▶

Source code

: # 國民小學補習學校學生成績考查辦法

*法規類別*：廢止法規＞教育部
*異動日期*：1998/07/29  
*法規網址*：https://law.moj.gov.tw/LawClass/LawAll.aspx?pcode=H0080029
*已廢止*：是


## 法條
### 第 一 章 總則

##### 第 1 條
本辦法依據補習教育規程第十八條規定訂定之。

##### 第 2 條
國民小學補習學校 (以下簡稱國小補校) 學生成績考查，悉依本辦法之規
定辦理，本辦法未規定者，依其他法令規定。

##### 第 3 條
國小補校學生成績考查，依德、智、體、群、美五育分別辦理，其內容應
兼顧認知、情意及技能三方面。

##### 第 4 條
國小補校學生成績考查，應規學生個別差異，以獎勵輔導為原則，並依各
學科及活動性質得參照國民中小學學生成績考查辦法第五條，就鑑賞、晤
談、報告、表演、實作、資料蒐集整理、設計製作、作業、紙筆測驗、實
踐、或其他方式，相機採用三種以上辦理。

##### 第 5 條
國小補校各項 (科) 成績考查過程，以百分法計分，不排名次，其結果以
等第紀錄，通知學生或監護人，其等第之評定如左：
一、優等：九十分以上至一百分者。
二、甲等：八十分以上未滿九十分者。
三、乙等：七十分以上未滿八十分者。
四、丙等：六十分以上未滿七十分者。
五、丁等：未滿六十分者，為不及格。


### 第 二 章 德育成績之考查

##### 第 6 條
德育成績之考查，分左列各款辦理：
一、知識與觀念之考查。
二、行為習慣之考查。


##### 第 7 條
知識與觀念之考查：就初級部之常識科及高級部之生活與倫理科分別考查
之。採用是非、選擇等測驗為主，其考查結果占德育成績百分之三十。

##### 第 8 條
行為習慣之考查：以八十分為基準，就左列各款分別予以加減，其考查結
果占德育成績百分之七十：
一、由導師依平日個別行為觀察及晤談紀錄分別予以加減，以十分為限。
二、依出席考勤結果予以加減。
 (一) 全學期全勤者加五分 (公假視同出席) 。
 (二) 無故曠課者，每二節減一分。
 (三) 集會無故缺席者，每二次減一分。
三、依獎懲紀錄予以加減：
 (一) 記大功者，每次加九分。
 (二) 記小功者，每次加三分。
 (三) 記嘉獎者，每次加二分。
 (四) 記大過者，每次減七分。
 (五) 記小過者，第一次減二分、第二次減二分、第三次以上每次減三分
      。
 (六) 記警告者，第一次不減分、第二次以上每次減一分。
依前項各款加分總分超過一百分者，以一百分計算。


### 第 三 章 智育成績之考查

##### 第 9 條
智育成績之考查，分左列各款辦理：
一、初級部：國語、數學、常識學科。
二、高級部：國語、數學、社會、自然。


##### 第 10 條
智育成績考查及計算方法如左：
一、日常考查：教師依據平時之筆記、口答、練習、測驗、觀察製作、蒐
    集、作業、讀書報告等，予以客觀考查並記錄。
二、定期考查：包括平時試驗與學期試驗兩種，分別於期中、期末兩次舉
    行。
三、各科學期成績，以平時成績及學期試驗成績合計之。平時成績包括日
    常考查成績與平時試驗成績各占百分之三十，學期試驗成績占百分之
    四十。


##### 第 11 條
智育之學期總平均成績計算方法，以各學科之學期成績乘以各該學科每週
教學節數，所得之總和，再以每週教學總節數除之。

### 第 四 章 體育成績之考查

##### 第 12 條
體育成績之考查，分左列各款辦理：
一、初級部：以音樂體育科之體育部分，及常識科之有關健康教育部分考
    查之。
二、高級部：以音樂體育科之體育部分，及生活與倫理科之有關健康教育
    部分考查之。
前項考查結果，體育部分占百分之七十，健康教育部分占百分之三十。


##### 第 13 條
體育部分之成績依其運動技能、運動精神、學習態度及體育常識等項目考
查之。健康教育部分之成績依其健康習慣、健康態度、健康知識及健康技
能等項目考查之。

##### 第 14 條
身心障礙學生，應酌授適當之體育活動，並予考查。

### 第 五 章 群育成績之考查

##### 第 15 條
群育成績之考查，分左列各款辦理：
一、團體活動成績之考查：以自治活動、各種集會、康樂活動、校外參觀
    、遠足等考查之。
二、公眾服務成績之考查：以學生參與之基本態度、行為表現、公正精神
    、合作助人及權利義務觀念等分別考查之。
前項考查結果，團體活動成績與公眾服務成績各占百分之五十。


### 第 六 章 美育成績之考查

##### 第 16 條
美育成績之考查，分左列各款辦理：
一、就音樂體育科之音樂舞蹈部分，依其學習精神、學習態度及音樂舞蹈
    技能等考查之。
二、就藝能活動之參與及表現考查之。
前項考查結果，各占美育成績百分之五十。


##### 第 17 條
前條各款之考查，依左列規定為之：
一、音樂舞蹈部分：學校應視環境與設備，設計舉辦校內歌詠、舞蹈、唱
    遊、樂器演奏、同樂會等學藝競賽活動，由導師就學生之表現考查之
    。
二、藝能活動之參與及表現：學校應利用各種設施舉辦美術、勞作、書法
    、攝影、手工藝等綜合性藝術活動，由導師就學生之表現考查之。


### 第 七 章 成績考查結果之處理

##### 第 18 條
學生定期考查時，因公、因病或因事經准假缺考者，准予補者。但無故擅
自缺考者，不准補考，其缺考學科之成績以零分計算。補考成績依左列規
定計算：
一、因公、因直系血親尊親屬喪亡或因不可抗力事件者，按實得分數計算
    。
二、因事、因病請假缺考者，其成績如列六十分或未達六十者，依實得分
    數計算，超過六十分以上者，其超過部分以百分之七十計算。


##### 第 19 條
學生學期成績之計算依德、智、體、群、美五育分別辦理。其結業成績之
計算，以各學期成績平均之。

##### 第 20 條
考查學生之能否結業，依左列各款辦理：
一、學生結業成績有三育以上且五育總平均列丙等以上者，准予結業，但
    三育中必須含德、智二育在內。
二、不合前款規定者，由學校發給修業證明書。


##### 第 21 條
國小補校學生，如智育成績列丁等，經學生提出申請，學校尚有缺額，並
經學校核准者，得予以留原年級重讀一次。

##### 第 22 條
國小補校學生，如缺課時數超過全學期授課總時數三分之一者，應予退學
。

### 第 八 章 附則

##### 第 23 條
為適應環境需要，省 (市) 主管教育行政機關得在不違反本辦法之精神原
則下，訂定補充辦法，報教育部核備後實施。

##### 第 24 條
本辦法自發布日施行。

◀

(PROBLEM TO WORK ON):
The answer is to be the lines from the one holding "### 第 七 章 成績考查結果之處理" through the end of the data above, transcribed character for character, both ends included.

(RESPONSE AREA):
### 第 七 章 成績考查結果之處理

##### 第 18 條
學生定期考查時，因公、因病或因事經准假缺考者，准予補者。但無故擅
自缺考者，不准補考，其缺考學科之成績以零分計算。補考成績依左列規
定計算：
一、因公、因直系血親尊親屬喪亡或因不可抗力事件者，按實得分數計算
    。
二、因事、因病請假缺考者，其成績如列六十分或未達六十者，依實得分
    數計算，超過六十分以上者，其超過部分以百分之七十計算。


##### 第 19 條
學生學期成績之計算依德、智、體、群、美五育分別辦理。其結業成績之
計算，以各學期成績平均之。

##### 第 20 條
考查學生之能否結業，依左列各款辦理：
一、學生結業成績有三育以上且五育總平均列丙等以上者，准予結業，但
    三育中必須含德、智二育在內。
二、不合前款規定者，由學校發給修業證明書。


##### 第 21 條
國小補校學生，如智育成績列丁等，經學生提出申請，學校尚有缺額，並
經學校核准者，得予以留原年級重讀一次。

##### 第 22 條
國小補校學生，如缺課時數超過全學期授課總時數三分之一者，應予退學
。

### 第 八 章 附則

##### 第 23 條
為適應環境需要，省 (市) 主管教育行政機關得在不違反本辦法之精神原
則下，訂定補充辦法，報教育部核備後實施。

##### 第 24 條
本辦法自發布日施行。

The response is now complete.